I'm Tony Perkins and this is More Than a Game, the podcast that takes you beyond the box score and tells the Arizona sports stories you've never heard.

On this first episode of Season Two, making it to the Daytona 500 by way of Tucson, and the story of an Old Pueblo baseball legend.

(TV audio) Back to green, huge pushes on that outside that kept getting in one another had to back off, accordion effect, stacked him up everybody had to lift.

TP: It's February 19 in Daytona, Florida, and Alex Bowman is at the doorstep of history at NASCAR's biggest race.

(TV audio) Here he comes. Ross Chastain leading the outside lane. One lap to go sponsor by credit one bank. away they go. That is Cindric into Chastain and up into traffic.

TP: A crash late in the Daytona 500 left him running in second place, crossing the finish line just behind the winner. William Byron.

(TV) it's gonna be close. You see the light on you see Bowman ahead of Byron right there but you to back it up and see this again.

AB: To be that close to a Daytona 500 is a little bit heartbreaking for sure. But it's much worse to not have a shot at all, right?

(TV) Today's winner will be 24, 24 crossed the finish line.

TP: Bowen climbed into his first race car when he was seven years old. Now at the age of 30, the Tucsonan is a Daytona 500 legend. He holds the record for the most consecutive front row starts and is tied for the second most starts from the pole in the Super Bowl of Stock Car Racing, which has been held every February since 1959

(TV) 200 laps, 500 miles to start the 2020 Ford season. Green flag the Daytona 500 is underway.

TP: Bowman drives a Chevrolet Camaro specially built to run the NASCAR circuit. It's almost the same kind of car you can buy for the street. Except Bowman's circles the two and a half mile Daytona track at 186 miles an hour.

Alex Bowman is the number one active professional athlete born and raised in the old pueblo. I spoke to him a few weeks before the 2024 Daytona classic. And we talked about his childhood in Tucson. And what drew him to driving a race car.

AB: Growing up my dad was just a big NASCAR fan. Specifically, he was a big Jeff Gordon fan. And somehow he knew that when Jeff started racing, he started racing a car called a quarter midget, which is kind of like a go kart. They raced on small ovals. And coincidentally there was a quarter midget track being built in Tucson. I don't think it was finished yet when my dad kind of showed up at home with quarter midget, but kind of took off from there race those from the time I was seven to 13 I think.

There are different divisions of quarter motor racing. And they start off slow, right, and they get a lot faster, kind of as you go. And I remember the first time I drove the fastest division like thinking that I was like the fastest thing ever. That's like, out of everything I've ever raced. I remember, like that's the car that stands out to me as feeling the fastest, which is crazy, because obviously I've raced cars that are way faster than that. But I was probably nine or 10 years old at that point. And just thinking I was crazy fast, which was super fun.

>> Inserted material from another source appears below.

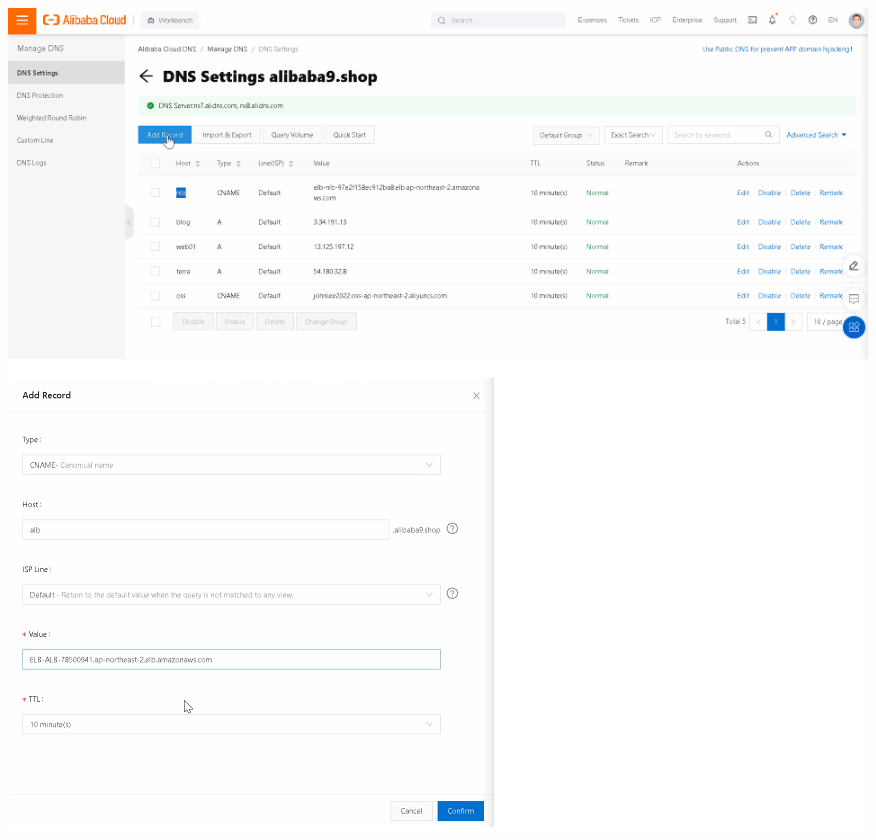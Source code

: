 ![image-20220614144702526](md-images/0614/image-20220614144702526.png)

![image-20220614144730849](md-images/0614/image-20220614144730849.png)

TP: That's interesting, because I've talked to other drivers who are professionals. And they talk about the fact that of course that way before they ever got any kind of driver's license to drive a car like the rest of us do. They had been driving in a race car for maybe five years or six years, in your case, almost 10 years and a racing background. Before you would get into a passenger car or anything like that. Do you remember in Tucson just where this was where this track was located? Was it a dirt track, was it paved?

AB: Yeah, so it's a it's a pavement track. It's still there. I want to say it's like I-10 and Cortaro Farms. I raced there and then we started traveling to California quite a bit to race kind of up and down in California. And then as it progressed further like traveled all over the country. I remember one week, we had a big race in California one weekend and the next weekend we had a big race in New Jersey. So it was like we race to California then road trip across the country and race in New Jersey.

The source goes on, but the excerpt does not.